Data:
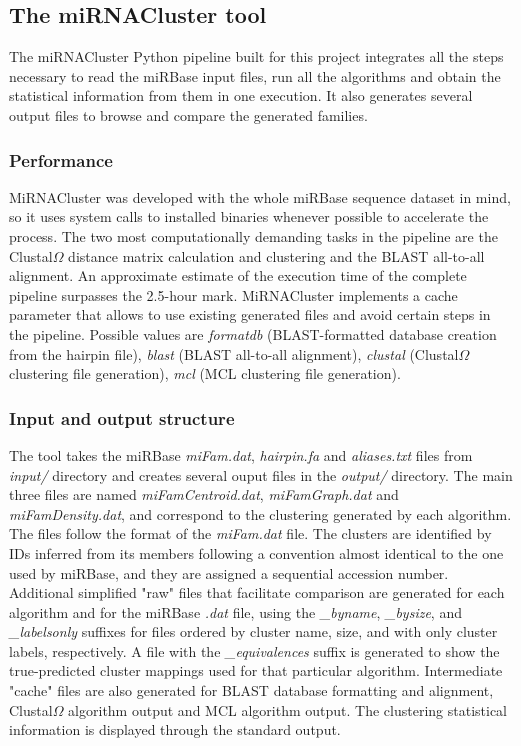 \documentclass[nocrop]{bioinfo}
\begin{document}
\subsection{The miRNACluster tool}
The miRNACluster Python pipeline built for this project integrates all the steps necessary to read the miRBase input files, run all the algorithms and obtain the statistical information from them in one execution. It also generates several output files to browse and compare the generated families.

\subsubsection{Performance}
MiRNACluster was developed with the whole miRBase sequence dataset in mind, so it uses system calls to installed binaries whenever possible to accelerate the process. The two most computationally demanding tasks in the pipeline are the Clustal$\Omega$ distance matrix calculation and clustering and the BLAST all-to-all alignment. An approximate estimate of the execution time of the complete pipeline surpasses the 2.5-hour mark. MiRNACluster implements a cache parameter that allows to use existing generated files and avoid certain steps in the pipeline. Possible values are \textit{formatdb} (BLAST-formatted database creation from the hairpin file), \textit{blast} (BLAST all-to-all alignment), \textit{clustal} (Clustal$\Omega$ clustering file generation), \textit{mcl} (MCL clustering file generation). 

\subsubsection{Input and output structure}
The tool takes the miRBase \textit{miFam.dat}, \textit{hairpin.fa} and \textit{aliases.txt} files from \textit{input/} directory and creates several ouput files in the \textit{output/} directory. The main three files are named \textit{miFamCentroid.dat}, \textit{miFamGraph.dat} and \textit{miFamDensity.dat}, and correspond to the clustering generated by each algorithm. The files follow the format of the \textit{miFam.dat} file. The clusters are identified by IDs inferred from its members following a convention almost identical to the one used by miRBase, and they are assigned a sequential accession number. Additional simplified "raw" files that facilitate comparison are generated for each algorithm and for the miRBase \textit{.dat} file, using the \textit{\_byname}, \textit{\_bysize}, and \textit{\_labelsonly} suffixes for files ordered by cluster name, size, and with only cluster labels, respectively. A file with the \textit{\_equivalences} suffix is generated to show the true-predicted cluster mappings used for that particular algorithm. Intermediate "cache" files are also generated for BLAST database formatting and alignment, Clustal$\Omega$ algorithm output and MCL algorithm output. The clustering statistical information is displayed through the standard output.
\end{document}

Work order:
Look through the entries above and list every line containing "subsubsection".

Reply:
\subsubsection{Performance}
\subsubsection{Input and output structure}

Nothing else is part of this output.